**HOW TO COMPLETE THIS TASK**
Return the data exactly, without pictures.

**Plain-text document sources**
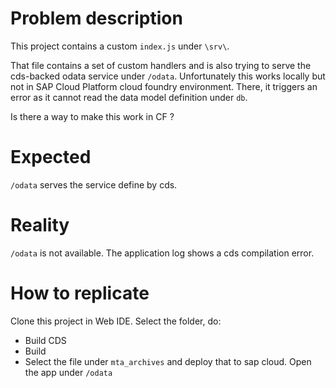 # Problem description

This project contains a custom `index.js` under `\srv\`. 

That file contains a set of custom handlers and is also trying
 to serve the cds-backed odata service under `/odata`. Unfortunately this works locally but not in SAP Cloud Platform cloud foundry environment.
 There, it triggers an error as it cannot read the data model definition under `db`. 
 
 Is there a way to make this work in CF ?
 
 # Expected
 
 `/odata` serves the service define by cds.
 
 # Reality
 
 `/odata` is not available. The application log shows a cds compilation error.
 
 # How to replicate
 
Clone this project in Web IDE. Select the folder, do:
 - Build CDS
 - Build
 - Select the file under `mta_archives` and deploy that to sap cloud. Open the app under `/odata`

**RESPONSE TO THE EXERCISE**
 # Problem description

This project contains a custom `index.js` under `\srv\`. 

That file contains a set of custom handlers and is also trying
 to serve the cds-backed odata service under `/odata`. Unfortunately this works locally but not in SAP Cloud Platform cloud foundry environment.
 There, it triggers an error as it cannot read the data model definition under `db`. 
 
 Is there a way to make this work in CF ?
 
 # Expected
 
 `/odata` serves the service define by cds.
 
 # Reality
 
 `/odata` is not available. The application log shows a cds compilation error.
 
 # How to replicate
 
Clone this project in Web IDE. Select the folder, do:
 - Build CDS
 - Build
 - Select the file under `mta_archives` and deploy that to sap cloud. Open the app under `/odata`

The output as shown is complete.